Eagerstates Ltd — tribunal record
Eagerstates Ltd appears in 73 published First-tier Tribunal service charge decisions in our corpus; across the 906 individually challenged items in those cases, 77% were reduced or disallowed by the tribunal. (n=73, as of 4 July 2026)
About these figures: Outcomes reflect disputes that reached the First-tier Tribunal, not portfolio-wide quality. Small samples are noisy; every figure links to the underlying decisions.
Median reduction by cost head where this firm was involved
| Cost head | Items with amounts (n) | Median reduction |
|---|---|---|
| Other charges | 205 | 100% |
| Repairs & maintenance | 162 | 73.2% |
| Cleaning | 78 | 50% |
| Buildings insurance | 78 | 31% |
| Administration charges | 56 | 100% |
| Management fees | 52 | 28.9% |
| Legal & professional costs | 47 | 33.3% |
| Major works | 27 | 100% |
| Utilities | 17 | 74% |
| Gardening & grounds | 13 | 40% |
| Reserve fund contributions | 11 | 100% |
| Lifts | 3 | 44.6% |
| Ground-rent-adjacent charges | 1 | 100% |
Decisions in the corpus naming Eagerstates Ltd
What tribunals have said
The passages below are quoted verbatim from published tribunal decisions in which Eagerstates Ltd appears; each links to the full public decision on GOV.UK. We publish only the tribunal's own words — never our characterisation.
“The Respondent failed to do so. Their managing agents (Eagerstates Ltd) said the dispute related to arrears showing on the account when they had taken over management of the Property.”
“Despite the repeated directions and further prompt the day before the hearing, the Respondent had failed to produce a copy.”
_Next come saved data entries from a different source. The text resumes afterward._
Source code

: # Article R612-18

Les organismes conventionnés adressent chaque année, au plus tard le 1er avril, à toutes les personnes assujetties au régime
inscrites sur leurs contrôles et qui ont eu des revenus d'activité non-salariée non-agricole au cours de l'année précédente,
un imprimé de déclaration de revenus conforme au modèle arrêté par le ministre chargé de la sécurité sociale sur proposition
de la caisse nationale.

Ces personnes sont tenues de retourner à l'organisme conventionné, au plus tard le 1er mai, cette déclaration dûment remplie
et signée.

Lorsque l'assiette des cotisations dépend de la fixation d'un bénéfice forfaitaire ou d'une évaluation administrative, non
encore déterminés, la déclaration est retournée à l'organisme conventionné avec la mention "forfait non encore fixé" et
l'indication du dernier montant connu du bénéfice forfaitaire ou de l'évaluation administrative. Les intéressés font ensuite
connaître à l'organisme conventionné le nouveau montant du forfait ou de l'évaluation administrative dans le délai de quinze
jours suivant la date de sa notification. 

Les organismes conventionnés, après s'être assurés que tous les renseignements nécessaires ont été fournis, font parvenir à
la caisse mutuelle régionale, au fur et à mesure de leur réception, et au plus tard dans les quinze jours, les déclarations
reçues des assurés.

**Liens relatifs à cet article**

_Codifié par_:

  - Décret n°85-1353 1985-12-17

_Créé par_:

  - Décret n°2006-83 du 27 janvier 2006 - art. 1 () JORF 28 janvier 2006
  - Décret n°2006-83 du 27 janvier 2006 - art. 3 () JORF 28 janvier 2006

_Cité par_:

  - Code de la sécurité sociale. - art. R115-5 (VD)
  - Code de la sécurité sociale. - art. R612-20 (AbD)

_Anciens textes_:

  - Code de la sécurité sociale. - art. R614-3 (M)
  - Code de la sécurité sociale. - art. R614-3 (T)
“the Respondent's failure to comply with repeated directions has taken up a disproportionate share of the tribunal's resources and has meant that less can be determined in this decision than might otherwise have been possible.”
“The Respondent confirmed receipt of this bundle and also accepted that the Respondent had not provided the Applicant or the Tribunal with any documents in accordance with the Tribunal's directions.”
“The Tribunal was not presented with any evidence to explain why Aquevo then completed work on the public pavement to the surface manhole.”
“the limited information given to the leaseholders by the Respondent or its managing agents was of poor quality, incomplete and not reconciled, as required of the Respondent under the leases.”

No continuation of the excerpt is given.